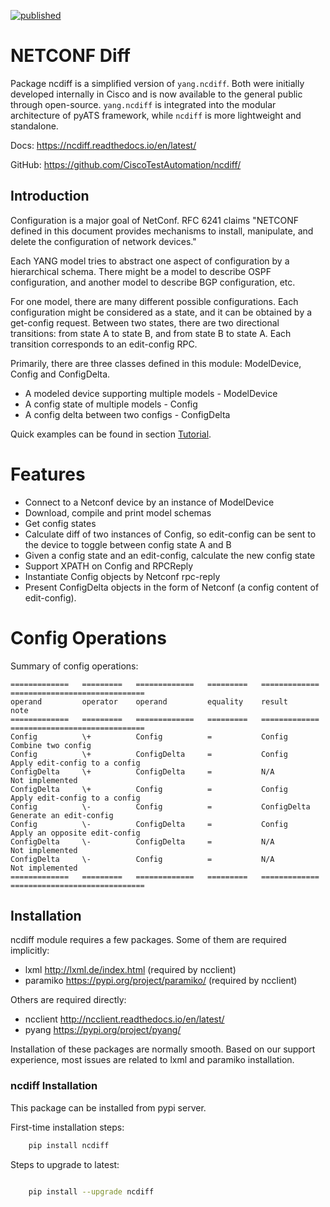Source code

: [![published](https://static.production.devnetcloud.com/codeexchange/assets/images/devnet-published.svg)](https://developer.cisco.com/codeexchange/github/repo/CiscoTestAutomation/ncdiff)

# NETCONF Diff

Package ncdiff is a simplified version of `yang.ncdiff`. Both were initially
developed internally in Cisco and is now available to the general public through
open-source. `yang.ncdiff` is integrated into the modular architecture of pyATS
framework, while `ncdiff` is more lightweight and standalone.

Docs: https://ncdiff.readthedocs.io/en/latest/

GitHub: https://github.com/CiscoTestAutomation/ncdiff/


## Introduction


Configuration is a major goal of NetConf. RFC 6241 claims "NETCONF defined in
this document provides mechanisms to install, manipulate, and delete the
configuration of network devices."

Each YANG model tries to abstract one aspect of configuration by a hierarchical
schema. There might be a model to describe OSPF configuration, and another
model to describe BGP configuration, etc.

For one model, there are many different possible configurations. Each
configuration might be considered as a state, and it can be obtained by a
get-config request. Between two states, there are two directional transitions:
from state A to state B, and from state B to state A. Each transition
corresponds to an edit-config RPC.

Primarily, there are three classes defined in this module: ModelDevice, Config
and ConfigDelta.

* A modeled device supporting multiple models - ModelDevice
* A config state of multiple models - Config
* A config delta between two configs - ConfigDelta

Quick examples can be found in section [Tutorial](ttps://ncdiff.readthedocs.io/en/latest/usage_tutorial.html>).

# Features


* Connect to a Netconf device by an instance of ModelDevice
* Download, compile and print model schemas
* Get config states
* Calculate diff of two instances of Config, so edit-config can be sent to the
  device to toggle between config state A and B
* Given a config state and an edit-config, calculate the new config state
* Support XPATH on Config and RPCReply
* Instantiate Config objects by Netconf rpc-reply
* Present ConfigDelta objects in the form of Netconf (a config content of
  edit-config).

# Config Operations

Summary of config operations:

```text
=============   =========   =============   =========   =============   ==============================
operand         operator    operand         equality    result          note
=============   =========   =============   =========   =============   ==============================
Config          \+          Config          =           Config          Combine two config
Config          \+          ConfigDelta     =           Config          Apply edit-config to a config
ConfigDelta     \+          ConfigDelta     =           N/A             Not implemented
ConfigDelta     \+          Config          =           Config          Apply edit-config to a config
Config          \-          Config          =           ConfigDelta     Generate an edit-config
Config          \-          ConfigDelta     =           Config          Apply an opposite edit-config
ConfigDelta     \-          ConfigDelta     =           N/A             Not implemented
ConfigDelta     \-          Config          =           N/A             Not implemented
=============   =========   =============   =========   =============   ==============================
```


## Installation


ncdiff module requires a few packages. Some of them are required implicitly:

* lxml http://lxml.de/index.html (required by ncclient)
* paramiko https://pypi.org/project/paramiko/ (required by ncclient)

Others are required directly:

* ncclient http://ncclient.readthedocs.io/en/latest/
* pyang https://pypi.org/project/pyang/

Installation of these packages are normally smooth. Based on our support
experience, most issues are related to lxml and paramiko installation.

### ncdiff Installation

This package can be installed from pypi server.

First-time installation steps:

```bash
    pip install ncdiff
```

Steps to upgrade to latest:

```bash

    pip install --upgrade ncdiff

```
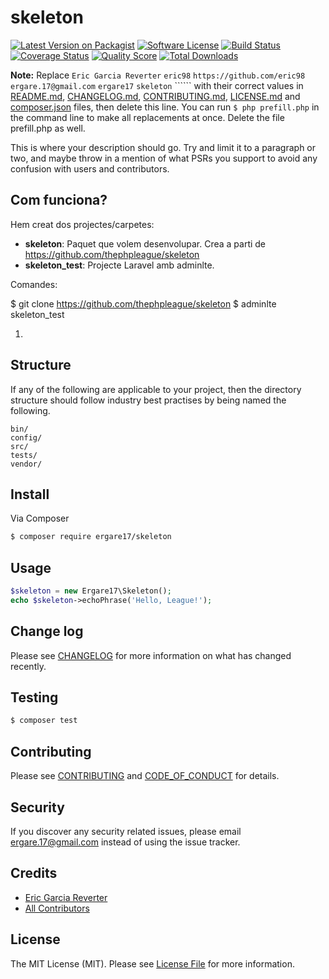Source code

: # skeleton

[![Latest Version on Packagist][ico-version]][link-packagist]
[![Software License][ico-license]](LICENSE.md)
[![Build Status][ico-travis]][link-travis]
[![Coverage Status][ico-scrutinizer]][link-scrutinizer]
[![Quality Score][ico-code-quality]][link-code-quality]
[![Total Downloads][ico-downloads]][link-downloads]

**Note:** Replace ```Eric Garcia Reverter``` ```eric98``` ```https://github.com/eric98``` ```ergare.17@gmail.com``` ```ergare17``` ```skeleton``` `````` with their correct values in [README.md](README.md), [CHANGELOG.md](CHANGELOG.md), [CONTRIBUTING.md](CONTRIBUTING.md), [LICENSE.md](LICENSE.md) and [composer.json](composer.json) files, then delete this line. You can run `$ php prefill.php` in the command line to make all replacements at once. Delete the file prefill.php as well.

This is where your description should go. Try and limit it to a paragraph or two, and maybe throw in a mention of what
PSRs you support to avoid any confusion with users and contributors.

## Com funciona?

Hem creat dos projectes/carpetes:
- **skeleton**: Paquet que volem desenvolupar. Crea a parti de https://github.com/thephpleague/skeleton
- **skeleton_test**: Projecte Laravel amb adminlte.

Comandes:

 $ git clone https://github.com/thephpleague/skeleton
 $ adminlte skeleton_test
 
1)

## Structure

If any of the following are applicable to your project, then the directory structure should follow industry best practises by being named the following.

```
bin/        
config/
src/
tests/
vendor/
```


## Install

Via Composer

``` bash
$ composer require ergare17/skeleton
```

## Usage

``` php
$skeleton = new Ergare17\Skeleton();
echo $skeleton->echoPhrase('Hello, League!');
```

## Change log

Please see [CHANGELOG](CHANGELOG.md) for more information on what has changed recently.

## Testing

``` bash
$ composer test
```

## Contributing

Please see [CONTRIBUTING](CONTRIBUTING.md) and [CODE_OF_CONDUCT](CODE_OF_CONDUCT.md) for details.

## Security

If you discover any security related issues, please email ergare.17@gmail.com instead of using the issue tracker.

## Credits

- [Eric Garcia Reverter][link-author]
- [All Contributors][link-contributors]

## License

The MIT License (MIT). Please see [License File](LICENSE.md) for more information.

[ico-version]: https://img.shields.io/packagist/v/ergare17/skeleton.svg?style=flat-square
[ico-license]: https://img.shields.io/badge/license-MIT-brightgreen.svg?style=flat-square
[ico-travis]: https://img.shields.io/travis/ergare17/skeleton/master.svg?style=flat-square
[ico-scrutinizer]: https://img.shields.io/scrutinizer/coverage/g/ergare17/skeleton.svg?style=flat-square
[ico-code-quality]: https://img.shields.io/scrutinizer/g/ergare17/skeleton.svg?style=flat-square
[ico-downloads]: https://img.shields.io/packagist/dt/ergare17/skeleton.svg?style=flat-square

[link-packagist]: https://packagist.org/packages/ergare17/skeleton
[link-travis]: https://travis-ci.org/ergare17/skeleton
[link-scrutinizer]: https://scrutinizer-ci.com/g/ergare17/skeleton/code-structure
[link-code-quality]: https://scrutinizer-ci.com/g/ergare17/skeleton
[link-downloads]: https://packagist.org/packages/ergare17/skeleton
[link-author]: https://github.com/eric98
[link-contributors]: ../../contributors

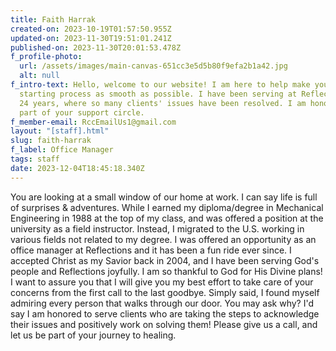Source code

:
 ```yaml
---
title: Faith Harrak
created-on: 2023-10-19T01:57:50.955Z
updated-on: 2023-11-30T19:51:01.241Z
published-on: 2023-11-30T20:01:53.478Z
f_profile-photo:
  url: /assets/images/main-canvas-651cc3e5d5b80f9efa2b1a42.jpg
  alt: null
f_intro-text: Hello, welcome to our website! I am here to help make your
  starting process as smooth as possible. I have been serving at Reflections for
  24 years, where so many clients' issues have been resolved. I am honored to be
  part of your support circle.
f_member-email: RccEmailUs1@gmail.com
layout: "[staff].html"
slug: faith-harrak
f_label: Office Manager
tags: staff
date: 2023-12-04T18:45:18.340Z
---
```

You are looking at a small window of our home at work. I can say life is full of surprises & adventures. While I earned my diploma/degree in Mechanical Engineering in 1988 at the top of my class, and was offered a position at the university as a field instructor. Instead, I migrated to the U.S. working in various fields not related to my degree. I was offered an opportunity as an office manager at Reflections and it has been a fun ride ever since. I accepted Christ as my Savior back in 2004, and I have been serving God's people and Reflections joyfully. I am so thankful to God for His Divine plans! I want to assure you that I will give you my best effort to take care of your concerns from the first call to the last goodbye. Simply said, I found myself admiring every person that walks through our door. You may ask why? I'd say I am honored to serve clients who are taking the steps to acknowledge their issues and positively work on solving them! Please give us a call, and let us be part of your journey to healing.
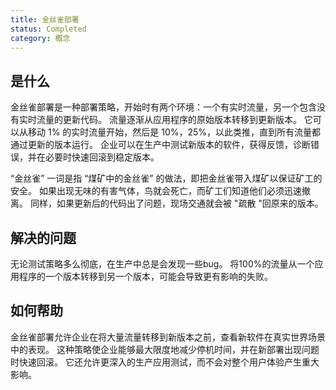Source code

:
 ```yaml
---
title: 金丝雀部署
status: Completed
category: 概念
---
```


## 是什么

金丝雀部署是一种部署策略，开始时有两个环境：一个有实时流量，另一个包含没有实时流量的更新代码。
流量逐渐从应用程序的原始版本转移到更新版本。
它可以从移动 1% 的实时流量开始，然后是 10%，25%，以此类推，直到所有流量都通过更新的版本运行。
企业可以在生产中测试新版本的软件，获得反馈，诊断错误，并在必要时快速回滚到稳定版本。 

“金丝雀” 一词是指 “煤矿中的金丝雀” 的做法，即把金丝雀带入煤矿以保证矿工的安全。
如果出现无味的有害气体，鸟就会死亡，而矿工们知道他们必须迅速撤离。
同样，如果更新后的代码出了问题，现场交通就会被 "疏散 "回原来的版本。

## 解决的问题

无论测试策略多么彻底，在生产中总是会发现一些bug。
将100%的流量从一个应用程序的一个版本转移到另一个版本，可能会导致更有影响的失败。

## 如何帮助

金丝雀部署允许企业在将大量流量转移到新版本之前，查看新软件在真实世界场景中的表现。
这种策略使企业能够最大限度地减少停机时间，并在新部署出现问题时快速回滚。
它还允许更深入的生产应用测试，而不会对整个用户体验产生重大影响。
...
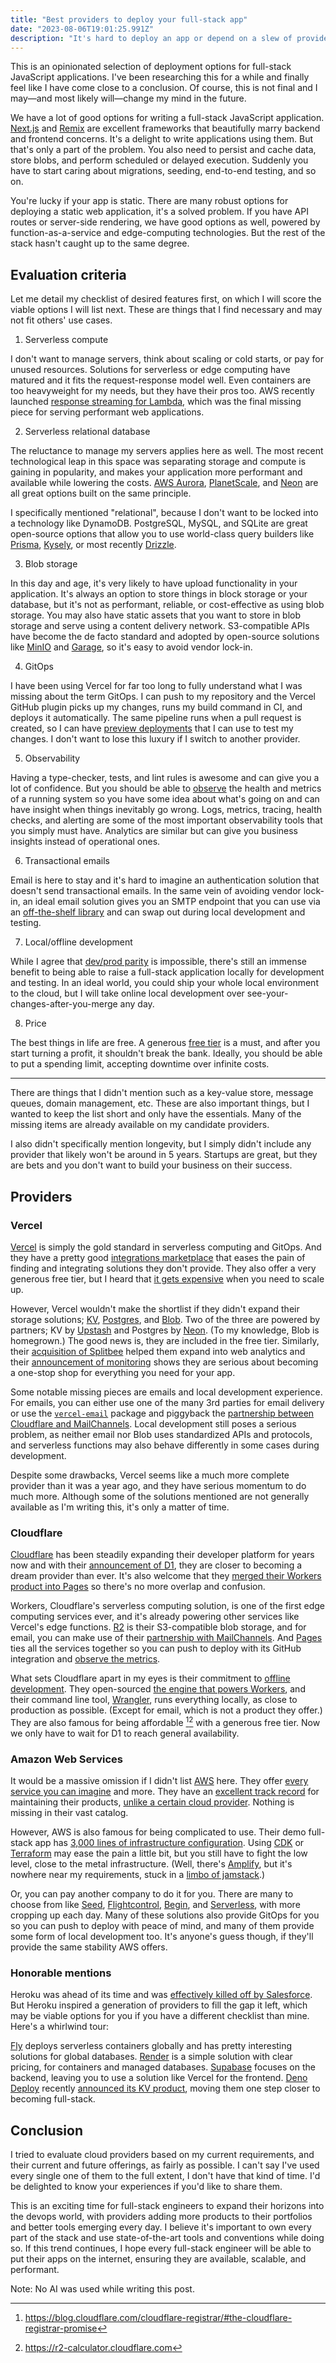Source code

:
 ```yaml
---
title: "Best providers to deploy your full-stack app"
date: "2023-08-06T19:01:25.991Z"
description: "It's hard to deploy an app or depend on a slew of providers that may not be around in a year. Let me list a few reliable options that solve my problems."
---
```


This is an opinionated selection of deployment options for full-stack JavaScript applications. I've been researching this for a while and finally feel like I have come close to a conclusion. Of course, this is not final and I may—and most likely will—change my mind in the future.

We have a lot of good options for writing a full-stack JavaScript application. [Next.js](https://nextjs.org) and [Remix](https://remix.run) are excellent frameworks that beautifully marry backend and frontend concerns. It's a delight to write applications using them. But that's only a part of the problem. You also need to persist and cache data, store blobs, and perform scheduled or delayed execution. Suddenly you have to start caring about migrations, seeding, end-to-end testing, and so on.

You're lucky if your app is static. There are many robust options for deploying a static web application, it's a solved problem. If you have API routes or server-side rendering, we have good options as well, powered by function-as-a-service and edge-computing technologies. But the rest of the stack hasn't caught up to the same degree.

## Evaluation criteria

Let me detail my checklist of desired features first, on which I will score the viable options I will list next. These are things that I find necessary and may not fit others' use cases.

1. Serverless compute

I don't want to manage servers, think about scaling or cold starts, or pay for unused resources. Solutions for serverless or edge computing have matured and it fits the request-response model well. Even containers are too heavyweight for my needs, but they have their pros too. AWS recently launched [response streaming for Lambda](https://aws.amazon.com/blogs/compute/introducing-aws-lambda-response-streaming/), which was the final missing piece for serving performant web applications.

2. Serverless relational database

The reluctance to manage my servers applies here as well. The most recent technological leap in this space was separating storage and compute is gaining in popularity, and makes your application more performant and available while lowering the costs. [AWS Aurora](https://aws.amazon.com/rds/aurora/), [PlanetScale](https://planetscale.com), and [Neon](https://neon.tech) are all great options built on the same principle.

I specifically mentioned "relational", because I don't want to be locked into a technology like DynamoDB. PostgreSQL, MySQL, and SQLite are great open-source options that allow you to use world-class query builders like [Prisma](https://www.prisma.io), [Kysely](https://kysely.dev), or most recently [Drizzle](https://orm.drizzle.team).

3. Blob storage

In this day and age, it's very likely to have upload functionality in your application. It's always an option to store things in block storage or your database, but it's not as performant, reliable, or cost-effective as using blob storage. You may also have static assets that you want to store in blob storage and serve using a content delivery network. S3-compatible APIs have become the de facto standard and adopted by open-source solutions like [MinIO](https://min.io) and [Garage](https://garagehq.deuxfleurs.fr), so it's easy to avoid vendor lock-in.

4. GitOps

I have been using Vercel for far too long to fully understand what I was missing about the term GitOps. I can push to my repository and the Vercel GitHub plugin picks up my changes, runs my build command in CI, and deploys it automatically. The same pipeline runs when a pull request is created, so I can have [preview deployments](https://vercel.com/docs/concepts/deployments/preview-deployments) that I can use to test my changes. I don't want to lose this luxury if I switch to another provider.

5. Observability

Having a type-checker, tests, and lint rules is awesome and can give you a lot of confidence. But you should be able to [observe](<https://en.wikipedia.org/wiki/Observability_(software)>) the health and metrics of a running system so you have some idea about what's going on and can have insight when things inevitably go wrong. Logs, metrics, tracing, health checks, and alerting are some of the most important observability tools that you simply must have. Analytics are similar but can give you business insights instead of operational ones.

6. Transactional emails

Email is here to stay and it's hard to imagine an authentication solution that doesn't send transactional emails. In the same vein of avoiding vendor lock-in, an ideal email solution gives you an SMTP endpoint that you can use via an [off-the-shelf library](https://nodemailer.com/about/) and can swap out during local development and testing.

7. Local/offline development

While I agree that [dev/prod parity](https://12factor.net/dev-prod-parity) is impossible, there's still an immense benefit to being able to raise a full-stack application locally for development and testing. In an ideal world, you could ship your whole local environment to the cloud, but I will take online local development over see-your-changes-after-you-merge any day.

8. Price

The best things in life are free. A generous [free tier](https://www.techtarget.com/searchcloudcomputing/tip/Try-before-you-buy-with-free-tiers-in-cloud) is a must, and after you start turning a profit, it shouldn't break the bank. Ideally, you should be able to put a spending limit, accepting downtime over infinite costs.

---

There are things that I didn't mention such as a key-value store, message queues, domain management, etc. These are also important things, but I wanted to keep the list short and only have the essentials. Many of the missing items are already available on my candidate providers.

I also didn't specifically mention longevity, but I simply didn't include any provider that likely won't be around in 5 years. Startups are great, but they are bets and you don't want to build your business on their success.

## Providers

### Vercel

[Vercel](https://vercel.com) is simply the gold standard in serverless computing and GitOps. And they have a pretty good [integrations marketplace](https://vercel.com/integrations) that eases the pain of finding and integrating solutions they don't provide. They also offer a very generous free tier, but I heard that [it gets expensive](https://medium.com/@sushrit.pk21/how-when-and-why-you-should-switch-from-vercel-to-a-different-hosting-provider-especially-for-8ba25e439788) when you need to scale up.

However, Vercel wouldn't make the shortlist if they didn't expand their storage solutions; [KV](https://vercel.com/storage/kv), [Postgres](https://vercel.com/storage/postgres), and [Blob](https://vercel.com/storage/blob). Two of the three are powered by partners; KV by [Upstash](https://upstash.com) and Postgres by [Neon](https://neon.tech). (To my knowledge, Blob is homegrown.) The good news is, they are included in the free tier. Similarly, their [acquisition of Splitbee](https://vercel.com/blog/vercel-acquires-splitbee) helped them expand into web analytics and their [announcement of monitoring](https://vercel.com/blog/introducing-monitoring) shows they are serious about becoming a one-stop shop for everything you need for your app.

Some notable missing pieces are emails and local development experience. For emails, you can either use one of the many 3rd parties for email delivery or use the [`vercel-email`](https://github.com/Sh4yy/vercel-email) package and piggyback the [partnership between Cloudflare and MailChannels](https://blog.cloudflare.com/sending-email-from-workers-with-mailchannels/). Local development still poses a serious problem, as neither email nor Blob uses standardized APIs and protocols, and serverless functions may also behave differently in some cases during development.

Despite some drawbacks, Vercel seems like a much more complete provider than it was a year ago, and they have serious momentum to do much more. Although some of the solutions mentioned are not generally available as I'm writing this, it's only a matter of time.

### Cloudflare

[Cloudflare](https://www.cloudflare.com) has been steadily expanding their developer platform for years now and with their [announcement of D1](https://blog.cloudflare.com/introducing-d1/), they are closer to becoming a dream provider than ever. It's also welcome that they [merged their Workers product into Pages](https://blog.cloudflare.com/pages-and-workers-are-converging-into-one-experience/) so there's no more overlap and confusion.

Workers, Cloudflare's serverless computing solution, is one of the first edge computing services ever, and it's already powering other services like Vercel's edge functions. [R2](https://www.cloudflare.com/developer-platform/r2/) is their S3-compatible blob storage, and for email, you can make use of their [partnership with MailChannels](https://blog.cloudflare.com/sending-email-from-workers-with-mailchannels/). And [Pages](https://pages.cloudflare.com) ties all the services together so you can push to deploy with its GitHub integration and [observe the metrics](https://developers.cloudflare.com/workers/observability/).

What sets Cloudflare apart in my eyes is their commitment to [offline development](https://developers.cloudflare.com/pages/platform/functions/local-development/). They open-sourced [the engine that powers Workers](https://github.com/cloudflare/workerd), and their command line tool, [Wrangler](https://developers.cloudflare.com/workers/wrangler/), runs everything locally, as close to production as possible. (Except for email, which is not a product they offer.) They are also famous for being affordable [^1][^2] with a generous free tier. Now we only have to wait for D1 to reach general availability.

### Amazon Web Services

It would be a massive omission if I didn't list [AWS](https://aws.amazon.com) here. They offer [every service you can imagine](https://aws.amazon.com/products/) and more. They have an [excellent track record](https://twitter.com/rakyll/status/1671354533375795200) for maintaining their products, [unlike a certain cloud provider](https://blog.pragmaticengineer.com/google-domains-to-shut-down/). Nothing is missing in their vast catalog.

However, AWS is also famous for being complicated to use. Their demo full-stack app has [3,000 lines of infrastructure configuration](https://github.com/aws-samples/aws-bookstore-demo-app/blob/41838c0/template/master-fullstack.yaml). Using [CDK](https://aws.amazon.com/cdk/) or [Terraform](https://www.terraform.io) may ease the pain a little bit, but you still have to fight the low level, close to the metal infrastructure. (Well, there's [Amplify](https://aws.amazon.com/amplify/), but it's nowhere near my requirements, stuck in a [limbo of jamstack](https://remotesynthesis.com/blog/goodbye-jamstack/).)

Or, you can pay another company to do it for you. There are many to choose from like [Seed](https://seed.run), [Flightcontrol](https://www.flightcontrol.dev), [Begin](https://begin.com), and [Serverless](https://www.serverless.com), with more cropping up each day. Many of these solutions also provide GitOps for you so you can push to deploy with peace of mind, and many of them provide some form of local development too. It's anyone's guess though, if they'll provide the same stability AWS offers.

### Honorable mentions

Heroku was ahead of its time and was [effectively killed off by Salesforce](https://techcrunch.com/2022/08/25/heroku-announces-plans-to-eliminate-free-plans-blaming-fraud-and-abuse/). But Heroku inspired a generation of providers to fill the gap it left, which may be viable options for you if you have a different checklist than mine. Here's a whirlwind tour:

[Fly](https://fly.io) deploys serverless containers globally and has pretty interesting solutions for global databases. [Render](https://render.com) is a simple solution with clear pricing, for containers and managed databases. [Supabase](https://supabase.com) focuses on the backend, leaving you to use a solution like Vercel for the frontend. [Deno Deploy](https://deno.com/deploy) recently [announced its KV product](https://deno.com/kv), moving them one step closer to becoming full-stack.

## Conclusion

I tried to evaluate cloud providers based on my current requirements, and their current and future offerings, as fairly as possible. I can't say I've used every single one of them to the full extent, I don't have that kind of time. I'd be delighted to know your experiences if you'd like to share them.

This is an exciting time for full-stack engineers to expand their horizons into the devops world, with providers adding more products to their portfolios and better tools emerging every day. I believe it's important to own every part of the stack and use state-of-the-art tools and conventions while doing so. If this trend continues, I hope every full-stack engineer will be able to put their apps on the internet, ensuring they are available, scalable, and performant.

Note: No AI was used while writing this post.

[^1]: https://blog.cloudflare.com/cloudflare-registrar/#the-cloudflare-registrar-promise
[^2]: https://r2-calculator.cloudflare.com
---
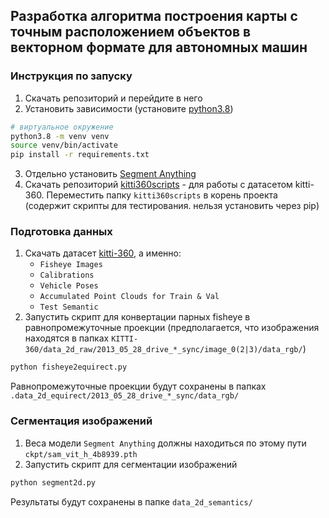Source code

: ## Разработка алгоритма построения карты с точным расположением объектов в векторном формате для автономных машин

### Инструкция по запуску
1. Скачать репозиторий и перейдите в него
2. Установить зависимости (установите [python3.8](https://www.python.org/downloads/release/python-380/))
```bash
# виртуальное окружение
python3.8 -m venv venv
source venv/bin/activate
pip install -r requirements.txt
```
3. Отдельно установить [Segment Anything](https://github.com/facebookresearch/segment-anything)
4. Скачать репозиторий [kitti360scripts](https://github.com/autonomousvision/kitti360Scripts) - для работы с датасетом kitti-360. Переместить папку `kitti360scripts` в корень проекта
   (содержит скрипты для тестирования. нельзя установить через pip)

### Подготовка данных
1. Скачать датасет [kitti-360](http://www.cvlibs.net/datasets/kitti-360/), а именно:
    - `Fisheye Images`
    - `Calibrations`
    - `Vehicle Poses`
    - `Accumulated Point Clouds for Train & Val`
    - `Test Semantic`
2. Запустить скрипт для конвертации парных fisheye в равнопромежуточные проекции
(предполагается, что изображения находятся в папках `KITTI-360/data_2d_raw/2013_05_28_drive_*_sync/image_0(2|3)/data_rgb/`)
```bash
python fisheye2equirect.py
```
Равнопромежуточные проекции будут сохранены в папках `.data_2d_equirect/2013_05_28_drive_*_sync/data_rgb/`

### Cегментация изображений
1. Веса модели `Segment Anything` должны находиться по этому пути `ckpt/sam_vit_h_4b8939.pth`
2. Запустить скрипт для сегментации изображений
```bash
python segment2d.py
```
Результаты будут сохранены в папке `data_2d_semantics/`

> **What is needed**:
Using the data above, print exactly the lines from the line that contains "Note: No AI was used while writing this post." through the line that contains "[^2]: https://r2-calculator.cloudflare.com", with both included.

> **Completed exercise**:
Note: No AI was used while writing this post.

[^1]: https://blog.cloudflare.com/cloudflare-registrar/#the-cloudflare-registrar-promise
[^2]: https://r2-calculator.cloudflare.com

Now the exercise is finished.